Washington University School of Medicine Saint Louis, MO
S. Kuchipudi1, Y. Huang1, T. Brown2, D. Adkins3, P. Oppelt3, N. Rammohan1, A. J. Apicelli III4, P. W. Grigsby1, and S. Markovina1; 1Washington University School of Medicine in St. Louis, Department of Radiation Oncology, St. Louis, MO, 2Washington University School of Medicine in St. Louis, Department of Surgery, St. Louis, MO, 3Department of Medicine, Division of Oncology, Washington University School of Medicine in St. Louis, St. Louis, MO, 4VA St. Louis Health Care System, Saint Louis, MO
Purpose/Objective(s): Anaplastic thyroid carcinoma (ATC) is rare and extremely aggressive. Survival has historically been poor with many patients presenting with distant metastases (DM), rapid progression of unresected disease, and recurrence after initial response to radiation therapy (RT). Recently, targeted therapies including kinase and immune checkpoint inhibitors have demonstrated efficacy in ATC. The optimal timing and integration with surgery, RT and chemotherapy remains unknown. The objective of this single-institution retrospective study is to report overall survival (OS) of patients with ATC during implementation of mutation analysis and targeted therapy. Materials/
Methods: Patient and tumor parameters for patients diagnosed with ATC were obtained from the medical record. OS was calculated from the date of diagnosis. Molecular analysis including BRAF IHC and/or targeted genetic sequencing was determined by commercial FDA-approved test. OS was compared between tumors with or without BRAF mutation, and between patients receiving targeted therapy or not using Kaplan Meier curves and Cox Proportional Hazard method with log-rank statistic. Results: A total of 111 patients were identified with ATC diagnosis from 1966 to 2022. Median follow-up was 5.6 months for the whole cohort, and 25.9 months for those alive at last follow-up. The median age at diagnosis was 65, and 51% of the patients were female.

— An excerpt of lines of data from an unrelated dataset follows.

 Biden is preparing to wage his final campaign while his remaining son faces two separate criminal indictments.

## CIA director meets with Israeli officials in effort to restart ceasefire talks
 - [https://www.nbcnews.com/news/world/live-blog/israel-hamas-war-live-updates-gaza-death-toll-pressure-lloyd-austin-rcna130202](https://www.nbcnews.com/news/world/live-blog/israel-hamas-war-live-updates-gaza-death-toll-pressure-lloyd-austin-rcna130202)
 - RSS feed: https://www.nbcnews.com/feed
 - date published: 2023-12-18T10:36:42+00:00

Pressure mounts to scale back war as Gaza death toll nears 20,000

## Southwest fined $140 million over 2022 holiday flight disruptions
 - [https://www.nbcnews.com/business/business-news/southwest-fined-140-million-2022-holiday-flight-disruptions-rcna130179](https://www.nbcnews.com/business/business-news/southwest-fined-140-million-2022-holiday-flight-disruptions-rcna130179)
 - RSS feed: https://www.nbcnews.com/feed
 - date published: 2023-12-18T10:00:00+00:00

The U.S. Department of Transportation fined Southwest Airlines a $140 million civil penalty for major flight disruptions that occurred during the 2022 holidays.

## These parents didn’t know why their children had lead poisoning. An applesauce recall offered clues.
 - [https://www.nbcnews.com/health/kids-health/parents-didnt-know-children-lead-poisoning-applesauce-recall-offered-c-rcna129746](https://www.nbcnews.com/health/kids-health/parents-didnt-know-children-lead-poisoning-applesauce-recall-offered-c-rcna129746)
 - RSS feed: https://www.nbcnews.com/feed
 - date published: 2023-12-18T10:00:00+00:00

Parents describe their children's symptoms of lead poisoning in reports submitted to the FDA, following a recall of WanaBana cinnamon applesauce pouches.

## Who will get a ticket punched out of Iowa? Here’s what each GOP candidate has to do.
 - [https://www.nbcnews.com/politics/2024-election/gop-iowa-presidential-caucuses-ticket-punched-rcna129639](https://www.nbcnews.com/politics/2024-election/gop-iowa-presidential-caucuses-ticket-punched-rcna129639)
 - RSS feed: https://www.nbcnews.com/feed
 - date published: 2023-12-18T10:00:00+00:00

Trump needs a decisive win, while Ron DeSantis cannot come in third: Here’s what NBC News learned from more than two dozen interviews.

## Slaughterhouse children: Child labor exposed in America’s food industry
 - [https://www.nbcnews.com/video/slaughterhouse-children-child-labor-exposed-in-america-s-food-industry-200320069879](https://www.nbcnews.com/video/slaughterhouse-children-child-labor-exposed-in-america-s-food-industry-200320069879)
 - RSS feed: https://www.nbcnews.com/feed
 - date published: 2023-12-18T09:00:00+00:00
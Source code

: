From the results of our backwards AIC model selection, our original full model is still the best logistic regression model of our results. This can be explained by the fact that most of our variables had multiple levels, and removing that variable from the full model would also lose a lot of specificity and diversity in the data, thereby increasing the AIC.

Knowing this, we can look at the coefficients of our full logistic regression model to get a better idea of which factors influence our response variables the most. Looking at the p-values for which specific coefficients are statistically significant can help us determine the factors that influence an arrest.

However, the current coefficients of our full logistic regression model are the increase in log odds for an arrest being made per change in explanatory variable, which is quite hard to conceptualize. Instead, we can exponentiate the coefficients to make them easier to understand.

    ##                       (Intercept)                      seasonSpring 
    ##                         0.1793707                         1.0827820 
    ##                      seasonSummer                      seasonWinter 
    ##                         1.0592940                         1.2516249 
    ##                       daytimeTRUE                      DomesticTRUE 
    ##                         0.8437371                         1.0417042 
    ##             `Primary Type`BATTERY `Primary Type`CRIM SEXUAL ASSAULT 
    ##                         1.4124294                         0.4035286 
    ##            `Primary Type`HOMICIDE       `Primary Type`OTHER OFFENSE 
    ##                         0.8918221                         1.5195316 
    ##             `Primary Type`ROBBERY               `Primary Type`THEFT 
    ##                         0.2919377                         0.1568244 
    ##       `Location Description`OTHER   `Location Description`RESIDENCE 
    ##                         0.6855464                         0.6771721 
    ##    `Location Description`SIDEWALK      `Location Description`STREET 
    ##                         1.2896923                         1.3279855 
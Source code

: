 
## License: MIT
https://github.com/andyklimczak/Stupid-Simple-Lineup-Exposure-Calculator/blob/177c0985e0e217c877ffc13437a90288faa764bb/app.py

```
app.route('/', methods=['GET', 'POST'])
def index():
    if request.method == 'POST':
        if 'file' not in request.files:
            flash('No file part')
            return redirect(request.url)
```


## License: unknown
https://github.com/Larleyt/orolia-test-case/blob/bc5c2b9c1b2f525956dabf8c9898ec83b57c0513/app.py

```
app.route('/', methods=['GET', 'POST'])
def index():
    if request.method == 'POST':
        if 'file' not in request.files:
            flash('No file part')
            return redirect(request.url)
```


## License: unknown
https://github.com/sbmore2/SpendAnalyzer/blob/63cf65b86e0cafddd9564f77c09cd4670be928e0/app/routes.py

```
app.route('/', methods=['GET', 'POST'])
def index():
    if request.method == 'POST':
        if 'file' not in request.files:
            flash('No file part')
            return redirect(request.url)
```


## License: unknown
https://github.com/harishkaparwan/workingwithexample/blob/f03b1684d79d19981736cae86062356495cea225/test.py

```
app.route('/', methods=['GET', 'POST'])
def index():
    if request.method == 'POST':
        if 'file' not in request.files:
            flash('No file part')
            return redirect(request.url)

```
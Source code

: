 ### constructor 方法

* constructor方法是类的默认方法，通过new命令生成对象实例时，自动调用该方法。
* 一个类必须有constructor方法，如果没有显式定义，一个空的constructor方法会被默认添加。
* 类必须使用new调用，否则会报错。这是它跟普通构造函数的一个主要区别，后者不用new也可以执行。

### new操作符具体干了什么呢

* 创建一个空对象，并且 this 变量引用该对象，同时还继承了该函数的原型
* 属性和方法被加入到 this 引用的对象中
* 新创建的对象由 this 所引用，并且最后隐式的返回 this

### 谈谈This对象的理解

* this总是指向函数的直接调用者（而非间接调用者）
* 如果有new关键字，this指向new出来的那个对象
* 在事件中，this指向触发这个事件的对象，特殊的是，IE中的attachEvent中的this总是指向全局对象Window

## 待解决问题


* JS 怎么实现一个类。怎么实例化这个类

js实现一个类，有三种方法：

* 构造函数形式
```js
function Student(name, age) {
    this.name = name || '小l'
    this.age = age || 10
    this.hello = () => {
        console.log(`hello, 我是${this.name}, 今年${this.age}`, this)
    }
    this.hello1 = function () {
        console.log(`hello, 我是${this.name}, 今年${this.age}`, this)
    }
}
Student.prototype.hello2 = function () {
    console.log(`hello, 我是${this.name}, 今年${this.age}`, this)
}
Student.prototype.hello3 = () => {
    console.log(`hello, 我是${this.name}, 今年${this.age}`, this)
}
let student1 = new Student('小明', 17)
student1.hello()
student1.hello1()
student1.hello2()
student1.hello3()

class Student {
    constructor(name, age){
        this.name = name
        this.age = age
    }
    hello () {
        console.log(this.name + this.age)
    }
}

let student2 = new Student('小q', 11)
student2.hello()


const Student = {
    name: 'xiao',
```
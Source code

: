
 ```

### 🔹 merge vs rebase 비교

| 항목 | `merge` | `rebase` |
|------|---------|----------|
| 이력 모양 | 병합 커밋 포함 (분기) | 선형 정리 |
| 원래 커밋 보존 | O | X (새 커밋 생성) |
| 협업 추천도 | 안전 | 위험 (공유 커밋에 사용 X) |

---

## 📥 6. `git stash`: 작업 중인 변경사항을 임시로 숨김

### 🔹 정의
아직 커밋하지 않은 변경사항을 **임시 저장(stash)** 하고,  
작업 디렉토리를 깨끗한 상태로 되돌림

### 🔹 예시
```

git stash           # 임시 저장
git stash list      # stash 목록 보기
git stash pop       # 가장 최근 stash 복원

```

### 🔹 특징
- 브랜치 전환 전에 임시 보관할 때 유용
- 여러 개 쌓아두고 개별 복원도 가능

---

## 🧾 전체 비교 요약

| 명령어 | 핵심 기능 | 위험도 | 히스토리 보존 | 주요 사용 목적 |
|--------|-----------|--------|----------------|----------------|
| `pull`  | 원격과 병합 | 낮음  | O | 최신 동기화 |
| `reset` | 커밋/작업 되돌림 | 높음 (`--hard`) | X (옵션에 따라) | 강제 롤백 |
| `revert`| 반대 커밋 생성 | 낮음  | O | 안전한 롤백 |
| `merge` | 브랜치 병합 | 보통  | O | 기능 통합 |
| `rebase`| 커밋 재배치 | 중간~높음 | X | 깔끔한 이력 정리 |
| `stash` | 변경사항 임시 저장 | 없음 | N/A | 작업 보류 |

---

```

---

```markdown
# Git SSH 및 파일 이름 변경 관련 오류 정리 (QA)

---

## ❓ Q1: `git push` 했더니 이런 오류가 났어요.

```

DM were present at diagnosis in 31.5% of patients. 41 patients (36.9%) underwent a total thyroidectomy (TT) and adjuvant external beam radiation therapy (EBRT), while 33.3% of the total cohort had tumor molecular analysis (n=37), beginning in 2014. OS was 30% at 24 months and 18% at 48 months. For patients receiving TT and EBRT, OS was 32% at 24 months and 23% at 48 months. For patients with available molecular tumor analysis, more common after 2019, OS 46% at 24 months and 32% at 48 months. Tumor BRAF status was known for 34 patients and those with BRAF mutation had worse OS compared to those with BRAF wild type tumor (p = 0.046). Patients who received targeted therapy (kinase or immune checkpoint inhibitors, n=14) had OS of 86% at 12 months, 78% at 24 months, compared to 26% at both time points for patients with tumor mutational analysis but did not receive targeted therapy (p = 0.0092). Median OS for patients presenting with DM who received targeted therapy was 24.2 months versus 25.9 months for those presenting without DM. Patients with p53 mutant tumors had worse median OS than those without (4.9 versus 13.9 months), though OS was similar for those who received targeted therapy (21.2 versus 27.6 months). In all cases targeted therapy was administered after primary surgery and/or RT. Conclusion: OS is improved in the molecular era for patients with ATC. BRAF and TP53 mutations are associated with worse OS. Without accounting for patient selection bias, those who received targeted therapy have favorable OS when administered in the adjuvant setting.